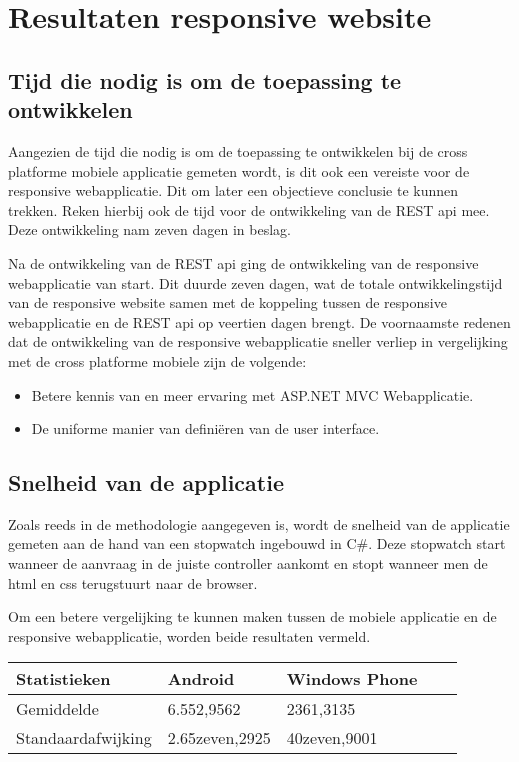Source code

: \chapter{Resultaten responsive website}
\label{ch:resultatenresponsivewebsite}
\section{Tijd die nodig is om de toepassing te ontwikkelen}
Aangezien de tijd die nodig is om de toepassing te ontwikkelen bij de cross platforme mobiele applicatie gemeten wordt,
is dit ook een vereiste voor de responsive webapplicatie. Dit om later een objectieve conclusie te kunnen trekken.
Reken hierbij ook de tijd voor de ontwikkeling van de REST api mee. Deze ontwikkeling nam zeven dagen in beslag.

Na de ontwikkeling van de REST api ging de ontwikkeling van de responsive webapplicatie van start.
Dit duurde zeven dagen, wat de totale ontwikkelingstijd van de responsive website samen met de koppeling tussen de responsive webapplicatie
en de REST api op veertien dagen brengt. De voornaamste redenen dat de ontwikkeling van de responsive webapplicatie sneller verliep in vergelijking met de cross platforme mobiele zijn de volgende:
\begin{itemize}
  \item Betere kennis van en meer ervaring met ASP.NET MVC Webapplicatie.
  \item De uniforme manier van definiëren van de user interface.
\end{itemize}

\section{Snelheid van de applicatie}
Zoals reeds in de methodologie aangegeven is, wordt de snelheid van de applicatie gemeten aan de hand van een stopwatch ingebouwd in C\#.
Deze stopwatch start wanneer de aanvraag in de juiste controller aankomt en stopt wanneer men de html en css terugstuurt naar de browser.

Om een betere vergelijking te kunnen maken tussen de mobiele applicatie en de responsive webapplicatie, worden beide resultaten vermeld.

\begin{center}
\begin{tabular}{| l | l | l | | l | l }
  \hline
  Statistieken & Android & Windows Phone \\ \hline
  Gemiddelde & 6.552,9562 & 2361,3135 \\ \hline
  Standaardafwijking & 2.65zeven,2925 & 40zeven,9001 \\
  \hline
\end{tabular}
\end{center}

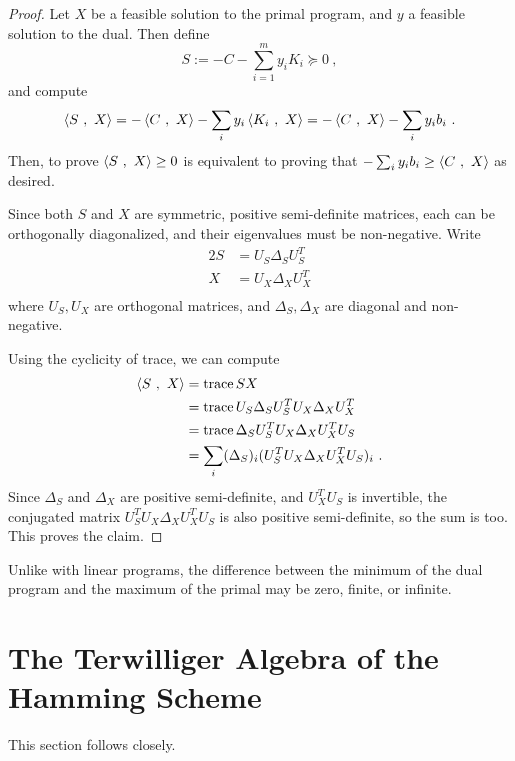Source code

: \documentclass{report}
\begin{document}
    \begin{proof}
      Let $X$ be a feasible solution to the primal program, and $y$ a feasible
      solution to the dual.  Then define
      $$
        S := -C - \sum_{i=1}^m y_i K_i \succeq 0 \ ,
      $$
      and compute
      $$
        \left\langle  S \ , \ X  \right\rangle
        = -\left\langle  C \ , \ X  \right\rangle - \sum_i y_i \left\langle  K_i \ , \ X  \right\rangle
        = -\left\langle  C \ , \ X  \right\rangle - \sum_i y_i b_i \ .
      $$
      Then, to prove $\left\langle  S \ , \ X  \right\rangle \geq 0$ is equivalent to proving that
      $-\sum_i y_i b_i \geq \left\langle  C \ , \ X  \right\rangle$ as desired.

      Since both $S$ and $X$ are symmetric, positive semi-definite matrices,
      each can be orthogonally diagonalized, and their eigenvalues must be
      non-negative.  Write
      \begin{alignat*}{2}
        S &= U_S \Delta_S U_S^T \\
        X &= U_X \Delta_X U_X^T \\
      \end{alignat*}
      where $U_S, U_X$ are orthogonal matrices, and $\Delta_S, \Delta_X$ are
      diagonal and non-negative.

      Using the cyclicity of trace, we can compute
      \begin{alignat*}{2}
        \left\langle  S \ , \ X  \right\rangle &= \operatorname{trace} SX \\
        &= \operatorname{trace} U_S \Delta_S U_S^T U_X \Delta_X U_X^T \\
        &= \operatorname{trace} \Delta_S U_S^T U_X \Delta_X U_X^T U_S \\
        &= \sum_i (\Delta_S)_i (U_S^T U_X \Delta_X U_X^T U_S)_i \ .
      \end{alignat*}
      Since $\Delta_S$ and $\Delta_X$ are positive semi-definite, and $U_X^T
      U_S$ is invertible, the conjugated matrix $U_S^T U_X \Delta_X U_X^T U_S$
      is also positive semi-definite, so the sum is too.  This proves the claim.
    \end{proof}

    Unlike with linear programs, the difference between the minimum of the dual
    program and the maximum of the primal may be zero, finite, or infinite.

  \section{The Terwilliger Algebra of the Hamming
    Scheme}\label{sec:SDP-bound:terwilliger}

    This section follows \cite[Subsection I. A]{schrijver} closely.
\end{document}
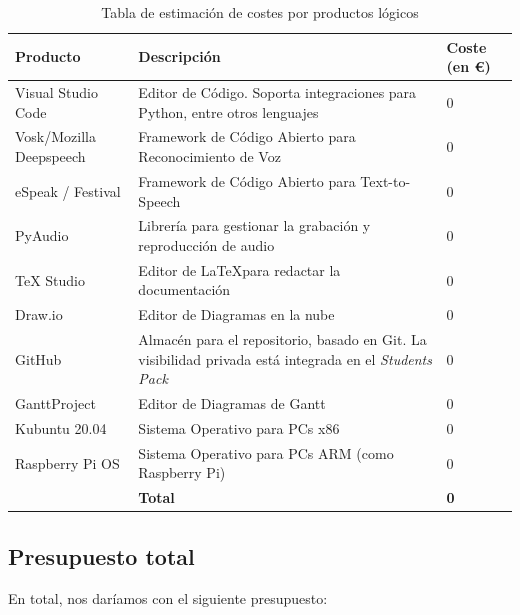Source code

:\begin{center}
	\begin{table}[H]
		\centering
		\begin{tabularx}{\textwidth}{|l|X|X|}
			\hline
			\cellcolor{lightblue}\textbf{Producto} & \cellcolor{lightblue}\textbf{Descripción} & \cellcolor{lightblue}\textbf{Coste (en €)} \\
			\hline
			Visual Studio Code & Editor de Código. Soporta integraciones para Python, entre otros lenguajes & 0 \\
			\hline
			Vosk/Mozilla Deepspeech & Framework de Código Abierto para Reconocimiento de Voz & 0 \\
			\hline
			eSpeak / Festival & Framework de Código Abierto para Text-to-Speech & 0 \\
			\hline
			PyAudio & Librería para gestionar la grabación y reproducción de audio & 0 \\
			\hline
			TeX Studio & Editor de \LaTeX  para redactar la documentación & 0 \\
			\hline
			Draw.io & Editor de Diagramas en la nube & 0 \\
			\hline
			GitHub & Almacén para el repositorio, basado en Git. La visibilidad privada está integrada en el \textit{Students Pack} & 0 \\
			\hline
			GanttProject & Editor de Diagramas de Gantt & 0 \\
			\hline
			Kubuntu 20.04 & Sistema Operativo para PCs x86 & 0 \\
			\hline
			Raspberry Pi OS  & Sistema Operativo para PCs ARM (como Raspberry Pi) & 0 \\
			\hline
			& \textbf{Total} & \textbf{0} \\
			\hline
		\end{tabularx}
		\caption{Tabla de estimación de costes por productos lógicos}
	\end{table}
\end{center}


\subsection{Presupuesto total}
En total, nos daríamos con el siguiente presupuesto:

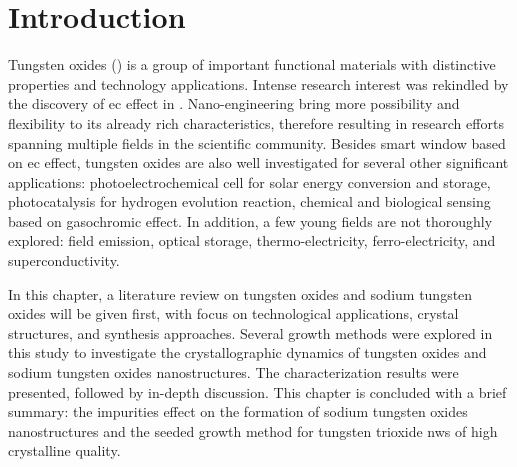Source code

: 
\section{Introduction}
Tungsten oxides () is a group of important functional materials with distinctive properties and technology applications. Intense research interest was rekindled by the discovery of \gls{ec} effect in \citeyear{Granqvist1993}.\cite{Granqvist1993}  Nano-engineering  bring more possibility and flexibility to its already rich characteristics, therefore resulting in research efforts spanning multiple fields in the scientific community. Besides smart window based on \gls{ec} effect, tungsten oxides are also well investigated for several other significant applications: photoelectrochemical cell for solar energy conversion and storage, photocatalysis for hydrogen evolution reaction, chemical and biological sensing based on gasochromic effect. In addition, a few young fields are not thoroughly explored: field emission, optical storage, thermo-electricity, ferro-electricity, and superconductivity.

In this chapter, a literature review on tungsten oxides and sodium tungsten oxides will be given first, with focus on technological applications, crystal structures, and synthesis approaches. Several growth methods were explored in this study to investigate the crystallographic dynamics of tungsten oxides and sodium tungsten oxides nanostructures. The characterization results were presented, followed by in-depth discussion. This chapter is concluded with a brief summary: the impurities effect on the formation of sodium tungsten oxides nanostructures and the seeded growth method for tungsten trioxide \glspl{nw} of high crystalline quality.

----

Could you please return the entries above exactly, minus the pictures?

Source code

: \chapter{Resultaten responsive website}
\label{ch:resultatenresponsivewebsite}
\section{Tijd die nodig is om de toepassing te ontwikkelen}
Aangezien de tijd die nodig is om de toepassing te ontwikkelen bij de cross platforme mobiele applicatie gemeten wordt,
is dit ook een vereiste voor de responsive webapplicatie. Dit om later een objectieve conclusie te kunnen trekken.
Reken hierbij ook de tijd voor de ontwikkeling van de REST api mee. Deze ontwikkeling nam zeven dagen in beslag.

Na de ontwikkeling van de REST api ging de ontwikkeling van de responsive webapplicatie van start.
Dit duurde zeven dagen, wat de totale ontwikkelingstijd van de responsive website samen met de koppeling tussen de responsive webapplicatie
en de REST api op veertien dagen brengt. De voornaamste redenen dat de ontwikkeling van de responsive webapplicatie sneller verliep in vergelijking met de cross platforme mobiele zijn de volgende:
\begin{itemize}
  \item Betere kennis van en meer ervaring met ASP.NET MVC Webapplicatie.
  \item De uniforme manier van definiëren van de user interface.
\end{itemize}

\section{Snelheid van de applicatie}
Zoals reeds in de methodologie aangegeven is, wordt de snelheid van de applicatie gemeten aan de hand van een stopwatch ingebouwd in C\#.
Deze stopwatch start wanneer de aanvraag in de juiste controller aankomt en stopt wanneer men de html en css terugstuurt naar de browser.

Om een betere vergelijking te kunnen maken tussen de mobiele applicatie en de responsive webapplicatie, worden beide resultaten vermeld.

\begin{center}
\begin{tabular}{| l | l | l | | l | l }
  \hline
  Statistieken & Android & Windows Phone \\ \hline
  Gemiddelde & 6.552,9562 & 2361,3135 \\ \hline
  Standaardafwijking & 2.65zeven,2925 & 40zeven,9001 \\
  \hline
\end{tabular}
\end{center}

Source code

: \documentclass{report}
\begin{document}
    \begin{proof}
      Let $X$ be a feasible solution to the primal program, and $y$ a feasible
      solution to the dual.  Then define
      $$
        S := -C - \sum_{i=1}^m y_i K_i \succeq 0 \ ,
      $$
      and compute
      $$
        \left\langle  S \ , \ X  \right\rangle
        = -\left\langle  C \ , \ X  \right\rangle - \sum_i y_i \left\langle  K_i \ , \ X  \right\rangle
        = -\left\langle  C \ , \ X  \right\rangle - \sum_i y_i b_i \ .
      $$
      Then, to prove $\left\langle  S \ , \ X  \right\rangle \geq 0$ is equivalent to proving that
      $-\sum_i y_i b_i \geq \left\langle  C \ , \ X  \right\rangle$ as desired.

      Since both $S$ and $X$ are symmetric, positive semi-definite matrices,
      each can be orthogonally diagonalized, and their eigenvalues must be
      non-negative.  Write
      \begin{alignat*}{2}
        S &= U_S \Delta_S U_S^T \\
        X &= U_X \Delta_X U_X^T \\
      \end{alignat*}
      where $U_S, U_X$ are orthogonal matrices, and $\Delta_S, \Delta_X$ are
      diagonal and non-negative.

      Using the cyclicity of trace, we can compute
      \begin{alignat*}{2}
        \left\langle  S \ , \ X  \right\rangle &= \operatorname{trace} SX \\
        &= \operatorname{trace} U_S \Delta_S U_S^T U_X \Delta_X U_X^T \\
        &= \operatorname{trace} \Delta_S U_S^T U_X \Delta_X U_X^T U_S \\
        &= \sum_i (\Delta_S)_i (U_S^T U_X \Delta_X U_X^T U_S)_i \ .
      \end{alignat*}
      Since $\Delta_S$ and $\Delta_X$ are positive semi-definite, and $U_X^T
      U_S$ is invertible, the conjugated matrix $U_S^T U_X \Delta_X U_X^T U_S$
      is also positive semi-definite, so the sum is too.  This proves the claim.
    \end{proof}

    Unlike with linear programs, the difference between the minimum of the dual
    program and the maximum of the primal may be zero, finite, or infinite.

  \section{The Terwilliger Algebra of the Hamming
    Scheme}\label{sec:SDP-bound:terwilliger}

    This section follows \cite[Subsection I. A]{schrijver} closely.
\end{document}
Source code

:\begin{center}
	\begin{table}[H]
		\centering
		\begin{tabularx}{\textwidth}{|l|X|X|}
			\hline
			\cellcolor{lightblue}\textbf{Producto} & \cellcolor{lightblue}\textbf{Descripción} & \cellcolor{lightblue}\textbf{Coste (en €)} \\
			\hline
			Visual Studio Code & Editor de Código. Soporta integraciones para Python, entre otros lenguajes & 0 \\
			\hline
			Vosk/Mozilla Deepspeech & Framework de Código Abierto para Reconocimiento de Voz & 0 \\
			\hline
			eSpeak / Festival & Framework de Código Abierto para Text-to-Speech & 0 \\
			\hline
			PyAudio & Librería para gestionar la grabación y reproducción de audio & 0 \\
			\hline
			TeX Studio & Editor de \LaTeX  para redactar la documentación & 0 \\
			\hline
			Draw.io & Editor de Diagramas en la nube & 0 \\
			\hline
			GitHub & Almacén para el repositorio, basado en Git. La visibilidad privada está integrada en el \textit{Students Pack} & 0 \\
			\hline
			GanttProject & Editor de Diagramas de Gantt & 0 \\
			\hline
			Kubuntu 20.04 & Sistema Operativo para PCs x86 & 0 \\
			\hline
			Raspberry Pi OS  & Sistema Operativo para PCs ARM (como Raspberry Pi) & 0 \\
			\hline
			& \textbf{Total} & \textbf{0} \\
			\hline
		\end{tabularx}
		\caption{Tabla de estimación de costes por productos lógicos}
	\end{table}
\end{center}


\subsection{Presupuesto total}
En total, nos daríamos con el siguiente presupuesto:

Source code

: 
\section{Introduction}
Tungsten oxides () is a group of important functional materials with distinctive properties and technology applications. Intense research interest was rekindled by the discovery of \gls{ec} effect in \citeyear{Granqvist1993}.\cite{Granqvist1993}  Nano-engineering  bring more possibility and flexibility to its already rich characteristics, therefore resulting in research efforts spanning multiple fields in the scientific community. Besides smart window based on \gls{ec} effect, tungsten oxides are also well investigated for several other significant applications: photoelectrochemical cell for solar energy conversion and storage, photocatalysis for hydrogen evolution reaction, chemical and biological sensing based on gasochromic effect. In addition, a few young fields are not thoroughly explored: field emission, optical storage, thermo-electricity, ferro-electricity, and superconductivity.

In this chapter, a literature review on tungsten oxides and sodium tungsten oxides will be given first, with focus on technological applications, crystal structures, and synthesis approaches. Several growth methods were explored in this study to investigate the crystallographic dynamics of tungsten oxides and sodium tungsten oxides nanostructures. The characterization results were presented, followed by in-depth discussion. This chapter is concluded with a brief summary: the impurities effect on the formation of sodium tungsten oxides nanostructures and the seeded growth method for tungsten trioxide \glspl{nw} of high crystalline quality.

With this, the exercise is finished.